AVAILABLE RECORDS:

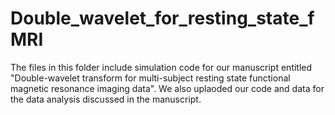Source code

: # Double_wavelet_for_resting_state_fMRI

The files in this folder include simulation code for our manuscript entitled "Double-wavelet transform for multi-subject resting state functional magnetic resonance imaging data".
We also uplaoded our code and data for the data analysis discussed in the manuscript.
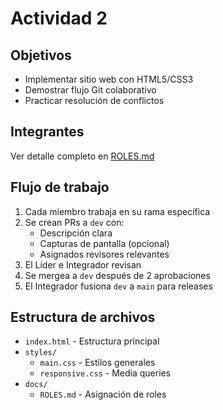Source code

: # Actividad 2

## Objetivos
- Implementar sitio web con HTML5/CSS3
- Demostrar flujo Git colaborativo
- Practicar resolución de conflictos

## Integrantes
Ver detalle completo en [ROLES.md](ROLES.md)

## Flujo de trabajo
1. Cada miembro trabaja en su rama específica
2. Se crean PRs a `dev` con:
   - Descripción clara
   - Capturas de pantalla (opcional)
   - Asignados revisores relevantes
3. El Líder e Integrador revisan
4. Se mergea a `dev` después de 2 aprobaciones
5. El Integrador fusiona `dev` a `main` para releases

## Estructura de archivos
- `index.html` - Estructura principal
- `styles/`
  - `main.css` - Estilos generales
  - `responsive.css` - Media queries
- `docs/`
  - `ROLES.md` - Asignación de roles
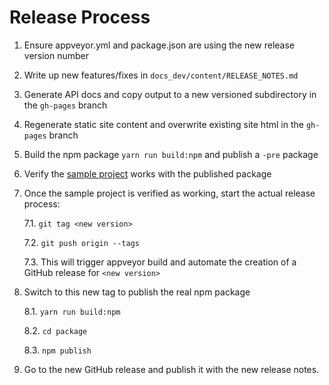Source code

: Release Process
===============

1. Ensure appveyor.yml and package.json are using the new release version number
2. Write up new features/fixes in `docs_dev/content/RELEASE_NOTES.md`
3. Generate API docs and copy output to a new versioned subdirectory in the `gh-pages` branch
4. Regenerate static site content and overwrite existing site html in the `gh-pages` branch
5. Build the npm package `yarn run build:npm` and publish a `-pre` package
6. Verify the [sample project](https://github.com/jumpinjackie/mapguide-react-layout-example) works with the published package
7. Once the sample project is verified as working, start the actual release process:
   
   7.1. `git tag <new version>`
   
   7.2. `git push origin --tags`
   
   7.3. This will trigger appveyor build and automate the creation of a GitHub release for `<new version>`

8. Switch to this new tag to publish the real npm package

   8.1. `yarn run build:npm`

   8.2. `cd package`

   8.3. `npm publish`

9. Go to the new GitHub release and publish it with the new release notes.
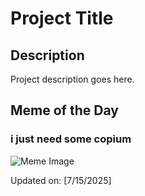 # Project Title

## Description

Project description goes here.

## Meme of the Day

### i just need some copium
![Meme Image](https://i.redd.it/bt67n4x12tcf1.png)

Updated on: [7/15/2025]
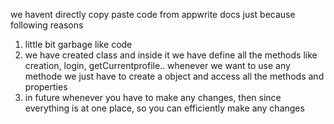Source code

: we havent directly copy paste code from appwrite docs just because following reasons

1) little bit garbage like code 
2) we have created class and inside it we have define all the methods like creation, login, getCurrentprofile.. whenever we want to use any methode we just have to create a object and access all the methods and properties
3) in future whenever you have to make any changes, then since everything is at one place, so you can efficiently make any changes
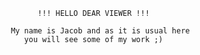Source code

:                                     !!! HELLO DEAR VIEWER !!!

                              My name is Jacob and as it is usual here
                                 you will see some of my work ;)
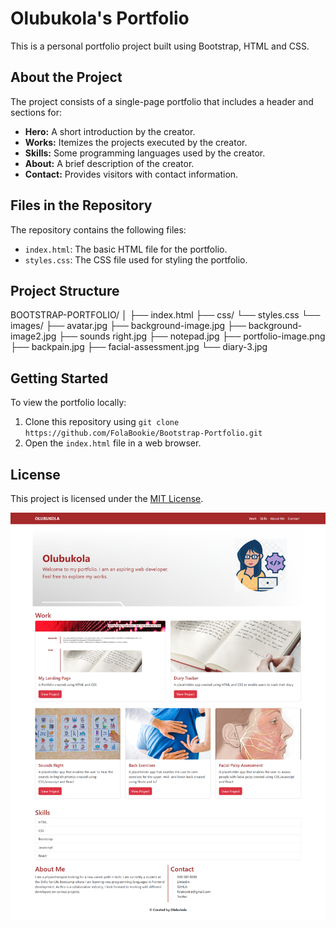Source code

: # Olubukola's Portfolio

This is a personal portfolio project built using Bootstrap, HTML and CSS.

## About the Project

The project consists of a single-page portfolio that includes a header and sections for:

- **Hero:** A short introduction by the creator.
- **Works:** Itemizes the projects executed by the creator.
- **Skills:** Some programming languages used by the creator.
- **About:** A brief description of the creator.
- **Contact:** Provides visitors with contact information.

## Files in the Repository

The repository contains the following files:

- `index.html`: The basic HTML file for the portfolio.
- `styles.css`: The CSS file used for styling the portfolio.

## Project Structure

BOOTSTRAP-PORTFOLIO/
│
├── index.html
├── css/
└── styles.css
└── images/
├── avatar.jpg
├── background-image.jpg
├── background-image2.jpg
├── sounds right.jpg
├── notepad.jpg
├── portfolio-image.png
├── backpain.jpg
├── facial-assessment.jpg
└── diary-3.jpg

## Getting Started

To view the portfolio locally:

1. Clone this repository using `git clone https://github.com/FolaBookie/Bootstrap-Portfolio.git`
2. Open the `index.html` file in a web browser.

## License

This project is licensed under the [MIT License](LICENSE).

![Portfolio Screenshot](images/bootstrap-portfolio.png)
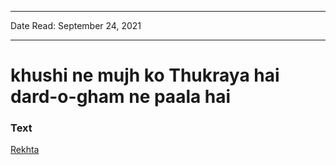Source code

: 
---

Date Read: September 24, 2021

---


# khushi ne mujh ko Thukraya hai dard-o-gham ne paala hai


### Text

[Rekhta](https://www.rekhta.org/ghazals/khushii-ne-mujh-ko-thukraayaa-hai-dard-o-gam-ne-paalaa-hai-ali-ahmad-jalili-ghazals?lang=ur)

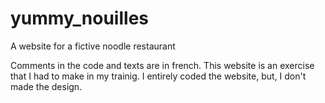 # yummy_nouilles
A website for a fictive noodle restaurant 

Comments in the code and texts are in french.
This website is an exercise that I had to make in my trainig. I entirely coded the website, but, I don't made the design.

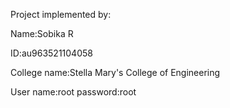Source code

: Project implemented by:



Name:Sobika R




ID:au963521104058



College name:Stella Mary's College of Engineering


User name:root
password:root
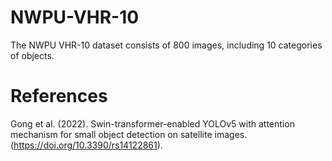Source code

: # NWPU-VHR-10

The NWPU VHR-10 dataset consists of 800 images, including 10 categories of objects.

# References

Gong et al. (2022). Swin-transformer-enabled YOLOv5 with attention mechanism for small object detection on satellite images. (https://doi.org/10.3390/rs14122861).
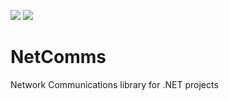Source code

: ![](https://github.com/Malcolmnixon/NetComms/workflows/dotnet-windows/badge.svg)
![](https://github.com/Malcolmnixon/NetComms/workflows/dotnet-ubuntu/badge.svg)

# NetComms
Network Communications library for .NET projects
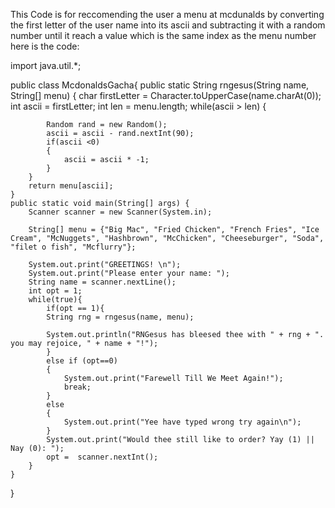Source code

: This Code is for reccomending the user a menu at mcdunalds 
by converting the first letter of the user name into its ascii and subtracting it with a random number 
until it reach a value which is the same index as the menu number
here is the code:

import java.util.*;

public class McdonaldsGacha{
        public static String rngesus(String name, String[] menu) {
        char firstLetter = Character.toUpperCase(name.charAt(0));
        int ascii = firstLetter;
        int len = menu.length;
        while(ascii > len)
        {
            
            Random rand = new Random();
            ascii = ascii - rand.nextInt(90);
            if(ascii <0)
            {
                ascii = ascii * -1;
            }
        }
        return menu[ascii];
    }
    public static void main(String[] args) {
        Scanner scanner = new Scanner(System.in);
        
        String[] menu = {"Big Mac", "Fried Chicken", "French Fries", "Ice Cream", "McNuggets", "Hashbrown", "McChicken", "Cheeseburger", "Soda", "filet o fish", "Mcflurry"};
        
        System.out.print("GREETINGS! \n");
        System.out.print("Please enter your name: ");
        String name = scanner.nextLine();
        int opt = 1;
        while(true){
            if(opt == 1){
            String rng = rngesus(name, menu);
        
            System.out.println("RNGesus has bleesed thee with " + rng + ". you may rejoice, " + name + "!");
            }
            else if (opt==0)
            {
                System.out.print("Farewell Till We Meet Again!");
                break;
            }
            else 
            {
                System.out.print("Yee have typed wrong try again\n");
            }
            System.out.print("Would thee still like to order? Yay (1) || Nay (0): ");
            opt =  scanner.nextInt();
        }
    }
}
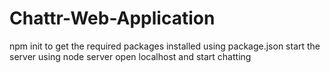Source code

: # Chattr-Web-Application
npm init to get the required packages installed using package.json
start the server using node server
open localhost and start chatting
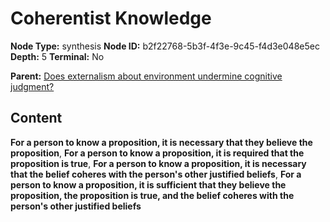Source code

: # Coherentist Knowledge

**Node Type:** synthesis
**Node ID:** b2f22768-5b3f-4f3e-9c45-f4d3e048e5ec
**Depth:** 5
**Terminal:** No

**Parent:** [Does externalism about environment undermine cognitive judgment?](does-externalism-about-environment-undermine-cognitive-judgment-antithesis-4d743d11-3a5b-4d85-ad16-b6022f3ec2dc.md)

## Content

**For a person to know a proposition, it is necessary that they believe the proposition**, **For a person to know a proposition, it is required that the proposition is true**, **For a person to know a proposition, it is necessary that the belief coheres with the person's other justified beliefs**, **For a person to know a proposition, it is sufficient that they believe the proposition, the proposition is true, and the belief coheres with the person's other justified beliefs**
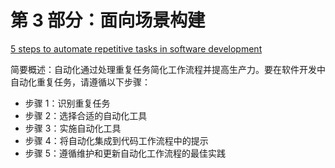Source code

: # 第 3 部分：面向场景构建

[5 steps to automate repetitive tasks in software development](https://sourcegraph.com/blog/5-steps-to-automate-repetitive-tasks-in-software-development)

简要概述：自动化通过处理重复任务简化工作流程并提高生产力。要在软件开发中自动化重复任务，请遵循以下步骤：

- 步骤 1：识别重复任务
- 步骤 2：选择合适的自动化工具
- 步骤 3：实施自动化工具
- 步骤 4：将自动化集成到代码工作流程中的提示
- 步骤 5：遵循维护和更新自动化工作流程的最佳实践

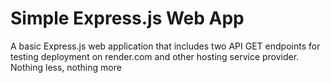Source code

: # Simple Express.js Web App
A basic Express.js web application that includes two API GET endpoints for testing deployment on render.com and other hosting service provider.
Nothing less, nothing more
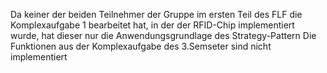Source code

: Da keiner der beiden Teilnehmer der Gruppe im ersten Teil des FLF die Komplexaufgabe 1 bearbeitet hat, in der der RFID-Chip implementiert wurde, hat dieser nur die Anwendungsgrundlage des Strategy-Pattern
Die Funktionen aus der Komplexaufgabe des 3.Semseter sind nicht implementiert
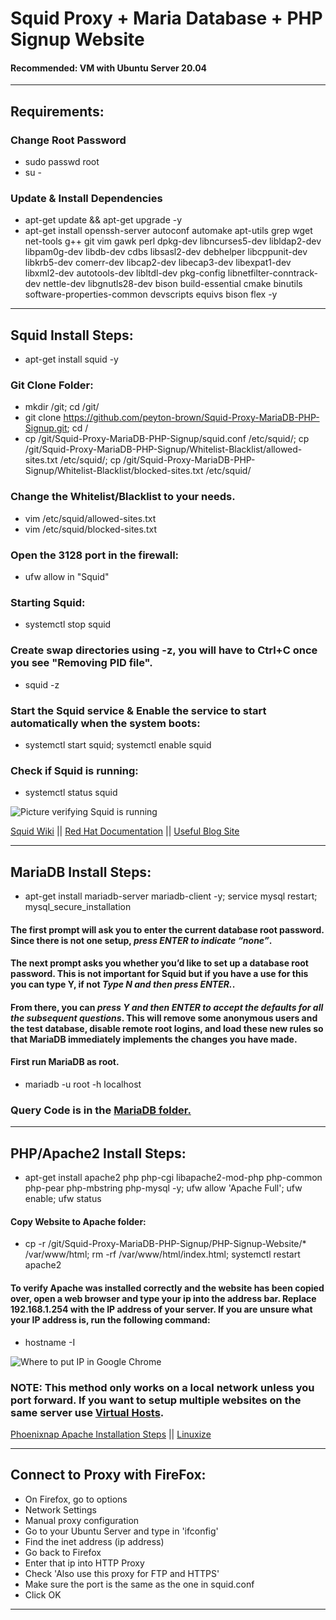 # Squid Proxy + Maria Database + PHP Signup Website
#### Recommended: VM with Ubuntu Server 20.04
---

## Requirements:

### Change Root Password
- sudo passwd root
- su -

### Update & Install Dependencies
- apt-get update && apt-get upgrade -y         
- apt-get install openssh-server autoconf automake apt-utils grep wget net-tools g++ git vim gawk perl dpkg-dev libncurses5-dev libldap2-dev libpam0g-dev libdb-dev cdbs libsasl2-dev debhelper libcppunit-dev libkrb5-dev comerr-dev libcap2-dev libecap3-dev libexpat1-dev libxml2-dev autotools-dev libltdl-dev pkg-config libnetfilter-conntrack-dev nettle-dev libgnutls28-dev bison build-essential cmake binutils software-properties-common devscripts equivs bison flex -y        

---

## Squid Install Steps:
- apt-get install squid -y         

### Git Clone Folder:
- mkdir /git; cd /git/       
- git clone https://github.com/peyton-brown/Squid-Proxy-MariaDB-PHP-Signup.git; cd /             
- cp /git/Squid-Proxy-MariaDB-PHP-Signup/squid.conf /etc/squid/; cp /git/Squid-Proxy-MariaDB-PHP-Signup/Whitelist-Blacklist/allowed-sites.txt /etc/squid/; cp /git/Squid-Proxy-MariaDB-PHP-Signup/Whitelist-Blacklist/blocked-sites.txt /etc/squid/      

### Change the Whitelist/Blacklist to your needs.
- vim /etc/squid/allowed-sites.txt         
- vim /etc/squid/blocked-sites.txt

### Open the 3128 port in the firewall:
- ufw allow in "Squid"    

### Starting Squid:  
- systemctl stop squid        

### Create swap directories using -z, you will have to Ctrl+C once you see "Removing PID file".     
- squid -z          

### Start the Squid service & Enable the service to start automatically when the system boots:        
- systemctl start squid; systemctl enable squid        

### Check if Squid is running:       
- systemctl status squid       

![Picture verifying Squid is running](https://i.imgur.com/zVzTrVH.png)

[Squid Wiki](https://wiki.squid-cache.org/SquidFaq/InstallingSquid) || [Red Hat Documentation](https://access.redhat.com/documentation/en-us/red_hat_enterprise_linux/7/html/networking_guide/configuring-the-squid-caching-proxy-server) || [Useful Blog Site](http://jitenjha.blogspot.com/2014/01/configure-squid-proxy-server.html)

---

## MariaDB Install Steps:     
- apt-get install mariadb-server mariadb-client -y; service mysql restart; mysql_secure_installation      

#### The first prompt will ask you to enter the current database root password. Since there is not one setup, ***press ENTER to indicate “none”***.

#### The next prompt asks you whether you’d like to set up a database root password. This is not important for Squid but if you have a use for this you can type Y, if not ***Type N and then press ENTER.***.

#### From there, you can ***press Y and then ENTER to accept the defaults for all the subsequent questions***. This will remove some anonymous users and the test database, disable remote root logins, and load these new rules so that MariaDB immediately implements the changes you have made.  

#### First run MariaDB as root.
- mariadb -u root -h localhost      

### Query Code is in the [MariaDB folder.](https://github.com/peyton-brown/Squid-Proxy-MariaDB-PHP-Signup/blob/main/MariaDB/make-db.sql)

---

## PHP/Apache2 Install Steps:
- apt-get install apache2 php php-cgi libapache2-mod-php php-common php-pear php-mbstring php-mysql -y; ufw allow 'Apache Full'; ufw enable; ufw status       

#### Copy Website to Apache folder:
- cp -r /git/Squid-Proxy-MariaDB-PHP-Signup/PHP-Signup-Website/* /var/www/html; rm -rf /var/www/html/index.html; systemctl restart apache2            

#### To verify Apache was installed correctly and the website has been copied over, open a web browser and type your ip into the address bar. Replace 192.168.1.254 with the IP address of your server. If you are unsure what your IP address is, run the following command:       
- hostname -I           

![Where to put IP in Google Chrome](https://i.imgur.com/zVzTrVH.png)

### NOTE: This method only works on a local network unless you port forward. If you want to setup multiple websites on the same server use [Virtual Hosts](https://linuxize.com/post/how-to-install-apache-on-ubuntu-20-04/#setting-up-a-virtual-host).

[Phoenixnap Apache Installation Steps](https://phoenixnap.com/kb/how-to-install-apache-web-server-on-ubuntu-18-04) || [Linuxize](https://linuxize.com/post/how-to-install-apache-on-ubuntu-20-04/)

---

## Connect to Proxy with FireFox:

- On Firefox, go to options   
- Network Settings   
- Manual proxy configuration   
- Go to your Ubuntu Server and type in 'ifconfig'   
- Find the inet address (ip address)   
- Go back to Firefox   
- Enter that ip into HTTP Proxy   
- Check 'Also use this proxy for FTP and HTTPS'   
- Make sure the port is the same as the one in squid.conf   
- Click OK   

---
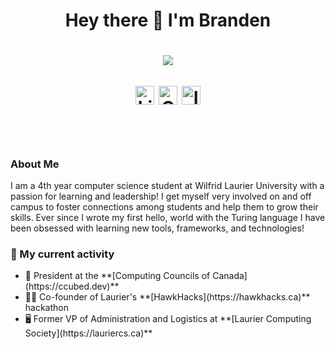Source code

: <h1 align="center"> Hey there 👋 I'm Branden <h1>


<p align=center>
<img src="https://readme-typing-svg.herokuapp.com?color=%236FDA44&size=32&center=true&vCenter=true&width=600&height=50&lines=Welcome+to+my+page!;Computer+Science+Student;Not-for-Profit Leader;Back-End+Engineer;Freelancer" />
</p>

<p align="center">
      <a href="https://www.linkedin.com/in/brandenwheeler/" target="blank"><img align="center"
         src="https://img.shields.io/badge/linkedin-%231DA1F2.svg?style=for-the-badge&logo=linkedin&logoColor=white"
         alt="LinkedIn" height="30"/></a>
      <a href="mailto:branden.wheeler17@gmail.com" target="blank"><img align="center"
         src="https://img.shields.io/badge/gmail-EA4335.svg?style=for-the-badge&logo=gmail&logoColor=white"
         alt="GMail" height="30"/></a>
          <a href="https://instagram.com/azzar_budiyanto" target="blank"><img align="center"
         src="https://img.shields.io/badge/instagram-%23E4405F.svg?style=for-the-badge&logo=Instagram&logoColor=white"
         alt="Instagram" height="30"/></a>
</p>
</br>
<h3>About Me</h3>
I am a 4th year computer science student at Wilfrid Laurier University with a passion for learning and leadership! I get myself very involved on and off campus to foster connections among students and help them to grow their skills. Ever since I wrote my first hello, world with the Turing language I have been obsessed with learning new tools, frameworks, and technologies!

<h3>🌟 My current activity</h3>
<ul>
    <li>🍁 President at the **[Computing Councils of Canada](https://ccubed.dev)** </li>
    <li>👨‍💻 Co-founder of Laurier's **[HawkHacks](https://hawkhacks.ca)** hackathon </li>
    <li>🖥️ Former VP of Administration and Logistics at **[Laurier Computing Society](https://lauriercs.ca)**</li>
</ul>


<!--
**brandencmw/brandencmw** is a ✨ _special_ ✨ repository because its `README.md` (this file) appears on your GitHub profile.

Here are some ideas to get you started:

- 🔭 I’m currently working on ...
- 🌱 I’m currently learning ...
- 👯 I’m looking to collaborate on ...
- 🤔 I’m looking for help with ...
- 💬 Ask me about ...
- 📫 How to reach me: ...
- 😄 Pronouns: ...
- ⚡ Fun fact: ...
-->
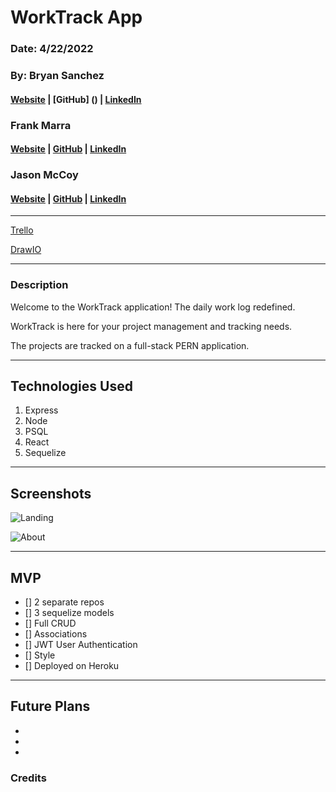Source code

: # WorkTrack App

### Date: 4/22/2022

### By: Bryan Sanchez

#### [Website]() | [GitHub] () | [LinkedIn](https://www.https://www.linkedin.com/in/bryvn1xx/)

### Frank Marra

#### [Website]() | [GitHub]() | [LinkedIn](https://www.linkedin.com/in/frankrmarra/)

### Jason McCoy

#### [Website]() | [GitHub](https://github.com/MC-JSON) | [LinkedIn](https://www.linkedin.com/in/jasonwmccoy/)

---

[Trello]()

[DrawIO]()

---

### Description

Welcome to the WorkTrack application! The daily work log redefined.

WorkTrack is here for your project management and tracking needs.

The projects are tracked on a full-stack PERN application.

---

## Technologies Used

1.  Express
2.  Node
3.  PSQL
4.  React
5.  Sequelize

---

## Screenshots

![Landing]()

![About]()

---

## **MVP**

- [] 2 separate repos
- [] 3 sequelize models
- [] Full CRUD
- [] Associations
- [] JWT User Authentication
- [] Style
- [] Deployed on Heroku

---

## **Future Plans**

-

-

-

### **Credits**

###

###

ABOUT THIS TASK:
What is wanted is an exact copy of the lines above from the one containing "# Squid Proxy" through the one containing "- apt-get update", with no pictures in it.

TASK RESPONSE:
 # Squid Proxy + Maria Database + PHP Signup Website
#### Recommended: VM with Ubuntu Server 20.04
---

## Requirements:

### Change Root Password
- sudo passwd root
- su -

### Update & Install Dependencies
- apt-get update && apt-get upgrade -y         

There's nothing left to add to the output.